Let $\cos ^6 \theta = a_6 \cos 6 \theta  + a_5 \cos 5 \theta + a_4 \cos 4 \theta + a_3 \cos 3 \theta + a_2 \cos 2 \theta + a_1 \cos  \theta +a_0$. Then $a_0$ is

• A. $0$
• B. $1/32$
• C. $15/32$
• D. $10/32$

Comments

Naveen Kumar 3

Question not edited properly.
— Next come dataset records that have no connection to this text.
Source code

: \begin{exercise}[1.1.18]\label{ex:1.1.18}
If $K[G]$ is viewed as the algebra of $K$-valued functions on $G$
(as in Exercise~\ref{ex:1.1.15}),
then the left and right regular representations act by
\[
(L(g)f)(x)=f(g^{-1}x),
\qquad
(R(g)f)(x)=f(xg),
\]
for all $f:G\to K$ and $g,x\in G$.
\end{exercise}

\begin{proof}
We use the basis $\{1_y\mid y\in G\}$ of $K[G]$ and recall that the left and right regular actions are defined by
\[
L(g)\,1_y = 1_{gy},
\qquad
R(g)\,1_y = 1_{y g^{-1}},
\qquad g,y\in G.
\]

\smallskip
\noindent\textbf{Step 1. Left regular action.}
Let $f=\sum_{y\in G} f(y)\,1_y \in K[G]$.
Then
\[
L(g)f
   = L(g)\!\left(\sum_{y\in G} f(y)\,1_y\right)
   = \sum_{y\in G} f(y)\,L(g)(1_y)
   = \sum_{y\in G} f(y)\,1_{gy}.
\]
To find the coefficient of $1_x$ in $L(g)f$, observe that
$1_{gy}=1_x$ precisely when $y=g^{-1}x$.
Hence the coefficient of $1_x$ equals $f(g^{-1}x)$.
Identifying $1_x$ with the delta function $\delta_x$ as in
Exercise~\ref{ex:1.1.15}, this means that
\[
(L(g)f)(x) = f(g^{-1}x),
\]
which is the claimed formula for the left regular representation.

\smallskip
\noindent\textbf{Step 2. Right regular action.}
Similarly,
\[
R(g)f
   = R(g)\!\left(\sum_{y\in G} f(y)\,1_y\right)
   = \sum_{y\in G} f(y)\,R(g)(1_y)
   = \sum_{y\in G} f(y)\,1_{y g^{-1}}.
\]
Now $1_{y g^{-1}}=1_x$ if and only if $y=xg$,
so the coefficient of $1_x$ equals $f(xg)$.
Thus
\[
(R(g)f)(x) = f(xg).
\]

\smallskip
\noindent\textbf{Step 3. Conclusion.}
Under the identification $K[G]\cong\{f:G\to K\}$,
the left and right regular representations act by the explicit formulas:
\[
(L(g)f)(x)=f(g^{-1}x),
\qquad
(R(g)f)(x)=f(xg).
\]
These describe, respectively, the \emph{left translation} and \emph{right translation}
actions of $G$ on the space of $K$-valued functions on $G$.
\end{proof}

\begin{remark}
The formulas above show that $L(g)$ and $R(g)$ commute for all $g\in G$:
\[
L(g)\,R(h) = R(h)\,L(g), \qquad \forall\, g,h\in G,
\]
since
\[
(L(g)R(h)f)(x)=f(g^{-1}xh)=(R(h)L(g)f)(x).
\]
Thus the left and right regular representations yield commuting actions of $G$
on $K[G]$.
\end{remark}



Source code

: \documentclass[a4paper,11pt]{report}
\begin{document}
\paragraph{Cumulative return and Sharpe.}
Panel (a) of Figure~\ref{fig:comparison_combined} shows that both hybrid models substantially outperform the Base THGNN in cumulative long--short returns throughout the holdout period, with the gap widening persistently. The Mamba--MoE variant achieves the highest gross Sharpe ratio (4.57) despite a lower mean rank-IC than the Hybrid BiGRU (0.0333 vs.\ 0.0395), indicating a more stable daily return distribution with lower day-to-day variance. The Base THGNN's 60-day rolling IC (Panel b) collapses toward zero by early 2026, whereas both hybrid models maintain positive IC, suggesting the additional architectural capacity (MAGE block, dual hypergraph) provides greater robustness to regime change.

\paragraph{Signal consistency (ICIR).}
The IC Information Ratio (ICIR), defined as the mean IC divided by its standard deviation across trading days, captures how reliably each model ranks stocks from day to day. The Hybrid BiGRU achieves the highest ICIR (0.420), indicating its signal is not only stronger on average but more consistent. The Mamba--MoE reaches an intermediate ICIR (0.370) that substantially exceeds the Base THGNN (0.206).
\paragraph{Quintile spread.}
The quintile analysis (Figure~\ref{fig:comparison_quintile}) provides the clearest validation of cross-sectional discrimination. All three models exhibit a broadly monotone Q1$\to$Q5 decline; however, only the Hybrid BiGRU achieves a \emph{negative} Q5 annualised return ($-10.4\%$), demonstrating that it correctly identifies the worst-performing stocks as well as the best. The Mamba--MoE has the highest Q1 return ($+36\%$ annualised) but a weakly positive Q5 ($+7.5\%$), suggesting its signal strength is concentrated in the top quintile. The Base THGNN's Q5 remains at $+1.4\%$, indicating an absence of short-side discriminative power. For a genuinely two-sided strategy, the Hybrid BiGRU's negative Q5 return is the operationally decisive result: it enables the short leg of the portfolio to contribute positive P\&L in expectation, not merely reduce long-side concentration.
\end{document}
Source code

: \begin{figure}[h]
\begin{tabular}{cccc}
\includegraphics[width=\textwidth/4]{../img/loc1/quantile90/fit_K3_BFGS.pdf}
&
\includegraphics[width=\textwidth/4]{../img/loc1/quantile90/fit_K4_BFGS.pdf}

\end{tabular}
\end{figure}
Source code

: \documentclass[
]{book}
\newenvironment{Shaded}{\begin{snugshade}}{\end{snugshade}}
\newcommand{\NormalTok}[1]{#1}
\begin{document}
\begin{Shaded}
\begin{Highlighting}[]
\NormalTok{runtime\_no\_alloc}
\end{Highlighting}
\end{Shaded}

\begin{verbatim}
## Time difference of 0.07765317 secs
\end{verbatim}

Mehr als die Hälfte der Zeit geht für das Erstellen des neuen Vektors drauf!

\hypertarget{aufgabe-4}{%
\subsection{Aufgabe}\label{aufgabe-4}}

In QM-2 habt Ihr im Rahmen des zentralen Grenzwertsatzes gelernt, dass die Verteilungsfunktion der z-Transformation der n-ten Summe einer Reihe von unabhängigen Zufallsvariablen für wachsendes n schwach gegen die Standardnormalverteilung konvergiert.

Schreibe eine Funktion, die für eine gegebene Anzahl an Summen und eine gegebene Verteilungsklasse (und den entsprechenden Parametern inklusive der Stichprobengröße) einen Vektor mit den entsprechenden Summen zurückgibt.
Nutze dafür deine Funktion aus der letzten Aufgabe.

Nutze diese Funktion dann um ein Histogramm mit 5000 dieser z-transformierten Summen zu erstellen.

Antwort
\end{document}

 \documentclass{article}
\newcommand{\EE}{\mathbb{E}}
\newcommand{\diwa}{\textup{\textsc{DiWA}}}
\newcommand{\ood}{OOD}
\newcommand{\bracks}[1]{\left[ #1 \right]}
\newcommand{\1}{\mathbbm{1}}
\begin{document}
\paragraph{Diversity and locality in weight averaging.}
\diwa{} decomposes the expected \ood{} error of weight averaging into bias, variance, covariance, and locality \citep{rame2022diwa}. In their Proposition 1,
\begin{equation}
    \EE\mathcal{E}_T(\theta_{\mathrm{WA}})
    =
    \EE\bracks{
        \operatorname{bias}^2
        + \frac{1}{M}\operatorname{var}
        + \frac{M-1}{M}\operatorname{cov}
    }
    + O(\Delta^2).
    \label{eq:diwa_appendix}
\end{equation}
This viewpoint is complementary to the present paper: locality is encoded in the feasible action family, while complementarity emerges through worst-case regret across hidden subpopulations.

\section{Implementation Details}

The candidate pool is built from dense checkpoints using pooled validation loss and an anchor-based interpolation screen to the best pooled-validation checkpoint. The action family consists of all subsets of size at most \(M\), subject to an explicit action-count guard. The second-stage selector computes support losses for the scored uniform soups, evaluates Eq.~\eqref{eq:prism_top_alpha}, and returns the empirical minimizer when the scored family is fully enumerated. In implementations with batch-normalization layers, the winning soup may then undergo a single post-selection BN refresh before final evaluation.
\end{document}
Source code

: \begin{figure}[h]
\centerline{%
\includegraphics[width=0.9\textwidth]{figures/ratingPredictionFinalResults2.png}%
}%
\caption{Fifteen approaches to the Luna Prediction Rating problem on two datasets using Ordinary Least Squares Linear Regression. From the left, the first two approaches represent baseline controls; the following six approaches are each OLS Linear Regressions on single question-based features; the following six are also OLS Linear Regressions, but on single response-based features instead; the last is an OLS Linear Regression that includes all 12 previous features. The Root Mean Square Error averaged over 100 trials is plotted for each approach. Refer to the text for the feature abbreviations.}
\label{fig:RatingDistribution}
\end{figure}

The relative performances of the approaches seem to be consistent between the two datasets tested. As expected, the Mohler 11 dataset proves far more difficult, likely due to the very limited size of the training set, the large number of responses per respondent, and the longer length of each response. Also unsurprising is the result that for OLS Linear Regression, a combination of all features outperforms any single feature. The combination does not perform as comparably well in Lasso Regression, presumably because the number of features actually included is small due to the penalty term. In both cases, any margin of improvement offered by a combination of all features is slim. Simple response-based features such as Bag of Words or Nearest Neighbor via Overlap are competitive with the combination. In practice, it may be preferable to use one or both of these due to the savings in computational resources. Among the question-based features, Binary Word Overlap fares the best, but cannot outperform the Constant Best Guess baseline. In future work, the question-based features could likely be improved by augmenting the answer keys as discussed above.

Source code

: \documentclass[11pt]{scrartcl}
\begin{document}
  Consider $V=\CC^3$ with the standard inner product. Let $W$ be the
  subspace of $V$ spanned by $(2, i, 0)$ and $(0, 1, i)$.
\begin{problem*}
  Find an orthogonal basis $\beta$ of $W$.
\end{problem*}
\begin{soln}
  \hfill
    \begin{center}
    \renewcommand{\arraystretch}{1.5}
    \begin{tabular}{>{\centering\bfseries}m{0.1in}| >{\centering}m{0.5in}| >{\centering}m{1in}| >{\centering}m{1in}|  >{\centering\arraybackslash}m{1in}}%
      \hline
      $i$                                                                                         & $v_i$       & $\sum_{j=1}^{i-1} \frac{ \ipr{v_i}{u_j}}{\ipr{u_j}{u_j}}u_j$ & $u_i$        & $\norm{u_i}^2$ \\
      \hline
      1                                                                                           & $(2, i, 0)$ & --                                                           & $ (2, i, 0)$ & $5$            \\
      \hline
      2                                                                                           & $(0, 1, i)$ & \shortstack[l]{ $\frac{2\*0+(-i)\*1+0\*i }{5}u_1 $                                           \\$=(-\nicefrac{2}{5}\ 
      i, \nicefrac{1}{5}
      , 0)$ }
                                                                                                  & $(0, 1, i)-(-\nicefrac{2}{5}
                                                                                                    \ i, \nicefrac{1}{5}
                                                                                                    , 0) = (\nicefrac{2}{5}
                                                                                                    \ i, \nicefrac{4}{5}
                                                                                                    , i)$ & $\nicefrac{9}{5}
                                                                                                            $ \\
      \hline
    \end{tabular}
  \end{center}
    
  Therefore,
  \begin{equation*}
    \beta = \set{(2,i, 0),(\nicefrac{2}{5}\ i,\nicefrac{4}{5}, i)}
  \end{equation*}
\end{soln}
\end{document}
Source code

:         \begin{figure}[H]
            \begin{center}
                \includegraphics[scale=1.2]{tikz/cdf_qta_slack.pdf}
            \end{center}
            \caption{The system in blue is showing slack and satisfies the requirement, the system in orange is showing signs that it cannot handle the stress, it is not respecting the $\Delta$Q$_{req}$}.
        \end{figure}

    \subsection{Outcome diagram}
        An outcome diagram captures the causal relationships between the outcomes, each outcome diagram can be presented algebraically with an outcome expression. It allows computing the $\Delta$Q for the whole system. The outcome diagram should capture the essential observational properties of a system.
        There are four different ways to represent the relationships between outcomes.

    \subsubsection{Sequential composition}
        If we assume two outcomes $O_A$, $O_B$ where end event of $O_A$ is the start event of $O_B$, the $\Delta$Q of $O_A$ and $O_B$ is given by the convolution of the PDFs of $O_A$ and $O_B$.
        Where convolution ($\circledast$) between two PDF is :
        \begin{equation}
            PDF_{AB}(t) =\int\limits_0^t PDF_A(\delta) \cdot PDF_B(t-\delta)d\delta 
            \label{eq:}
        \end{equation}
There is a mistake.

Answer 1

 

use this to evaluate

Answer 2

Answer: D

----------------------------------------------

$\cos^2\theta=\frac{\cos2\theta+1}{2}$ and $\cos^3\theta=\frac{\cos3\theta+3\cos\theta}{4}$.

 

Using these two identities we have:

$$\begin{align*}\cos^6\theta =&\left(\frac{\cos2\theta+1}{2}\right)^3 \\ =& \frac{\cos^3(2\theta)+1+3\cos^2(2\theta)+3\cos(2\theta)}{8}\\ =&\frac{\frac{\cos(6\theta)+3\cos(2\theta)}{4}+1+3\left(\frac{\cos(4\theta)+1}{2}\right)+3\cos(2\theta)}{8}\\ =& \text{some non-constant terms}+\frac{5}{16}\end{align*}$$

 

Hence, $\frac{5}{16}=\frac{10}{32}$.